I don't know how this happens.
It's 9 p.m., and then it's 3 a.m.
It always happens and I don't know how.
I dragged my desk over to the other side of the room and it's out toward the center of the room, facing the wall to the side of the door. My rocking chair is over in the corner where it used to be.
I contemplated spinning my library but like that the sections are clear.
Because I have two dressers, one that isn't truly needed, I don't know where to put my altar. It is in the center of the room. I have a huge pile of "Give Away / Give Back" stuff. I have the pile of crap where my bed USED to be that takes up a huge corner of my room. I have the pile of stuff that is my bed pre-unrolling.
I could squeeze in a bed.
I should stay up a bit more and clean.
I'm meeting Gar tomorrow at 'round half three. Movies and cookies at her place. It sounds wonderful.

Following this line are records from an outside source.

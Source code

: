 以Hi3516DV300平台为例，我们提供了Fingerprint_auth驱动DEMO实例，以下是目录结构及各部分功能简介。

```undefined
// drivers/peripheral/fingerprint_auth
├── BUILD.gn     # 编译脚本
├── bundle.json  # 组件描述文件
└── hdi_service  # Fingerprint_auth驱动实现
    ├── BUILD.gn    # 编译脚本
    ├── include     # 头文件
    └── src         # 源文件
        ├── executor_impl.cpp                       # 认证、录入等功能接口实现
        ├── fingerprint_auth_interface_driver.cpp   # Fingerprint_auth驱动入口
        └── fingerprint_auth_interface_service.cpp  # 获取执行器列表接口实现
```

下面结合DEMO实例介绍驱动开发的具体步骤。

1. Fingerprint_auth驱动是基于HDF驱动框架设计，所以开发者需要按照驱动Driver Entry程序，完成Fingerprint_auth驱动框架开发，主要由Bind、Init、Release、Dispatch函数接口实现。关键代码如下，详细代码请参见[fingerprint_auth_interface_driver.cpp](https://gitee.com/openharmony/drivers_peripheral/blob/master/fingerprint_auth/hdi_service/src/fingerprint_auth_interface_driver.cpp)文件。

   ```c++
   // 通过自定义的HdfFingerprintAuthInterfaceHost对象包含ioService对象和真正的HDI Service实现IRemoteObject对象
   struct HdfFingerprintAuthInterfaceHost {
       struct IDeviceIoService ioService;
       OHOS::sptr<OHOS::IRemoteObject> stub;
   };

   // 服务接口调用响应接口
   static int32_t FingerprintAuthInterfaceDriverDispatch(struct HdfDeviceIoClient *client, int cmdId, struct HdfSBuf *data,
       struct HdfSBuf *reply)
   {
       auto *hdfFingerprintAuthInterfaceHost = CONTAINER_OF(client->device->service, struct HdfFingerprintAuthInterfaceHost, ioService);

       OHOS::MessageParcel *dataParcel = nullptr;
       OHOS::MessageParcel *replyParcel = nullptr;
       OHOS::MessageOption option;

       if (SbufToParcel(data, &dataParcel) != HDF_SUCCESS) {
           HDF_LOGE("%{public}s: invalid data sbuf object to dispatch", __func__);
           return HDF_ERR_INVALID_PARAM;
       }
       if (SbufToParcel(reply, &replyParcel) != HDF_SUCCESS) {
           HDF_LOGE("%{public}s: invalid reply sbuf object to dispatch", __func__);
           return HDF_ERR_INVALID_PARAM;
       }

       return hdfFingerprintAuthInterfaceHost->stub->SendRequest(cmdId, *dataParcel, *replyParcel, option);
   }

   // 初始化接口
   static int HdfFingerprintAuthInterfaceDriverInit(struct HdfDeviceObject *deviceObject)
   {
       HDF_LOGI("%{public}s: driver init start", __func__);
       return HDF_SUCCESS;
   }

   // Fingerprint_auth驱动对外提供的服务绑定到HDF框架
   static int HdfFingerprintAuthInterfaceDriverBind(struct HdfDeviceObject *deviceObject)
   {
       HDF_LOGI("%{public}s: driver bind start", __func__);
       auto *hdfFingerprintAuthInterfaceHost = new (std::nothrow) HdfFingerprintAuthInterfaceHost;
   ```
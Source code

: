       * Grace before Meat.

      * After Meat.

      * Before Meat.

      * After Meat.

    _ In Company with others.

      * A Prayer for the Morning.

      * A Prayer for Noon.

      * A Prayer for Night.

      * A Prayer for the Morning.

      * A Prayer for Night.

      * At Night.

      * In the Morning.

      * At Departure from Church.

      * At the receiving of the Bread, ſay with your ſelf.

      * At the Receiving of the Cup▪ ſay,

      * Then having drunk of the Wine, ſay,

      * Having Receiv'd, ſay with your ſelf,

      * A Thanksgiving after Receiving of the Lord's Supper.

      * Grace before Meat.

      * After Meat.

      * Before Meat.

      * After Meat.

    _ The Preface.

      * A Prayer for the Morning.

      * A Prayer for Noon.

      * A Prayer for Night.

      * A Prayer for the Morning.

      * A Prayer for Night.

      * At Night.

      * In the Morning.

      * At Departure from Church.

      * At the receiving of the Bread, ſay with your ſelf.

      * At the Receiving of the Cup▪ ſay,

I've been reading through old livejournal entries. I made it up to August. They're tough to read. I wasn't happy. The job down the road really did make me completely miserable. I think that was the most depressed I've been in my life, through bullying and hip stuff and other disappointments.
Even with my fear of university work I am thankful to be beyond those days.
I grin to know that I feel more comfortable with my desk in the middle of the room because I can only see half my room, and it's comforting since I'm not used to a big room still.
Always more to do. More to plan.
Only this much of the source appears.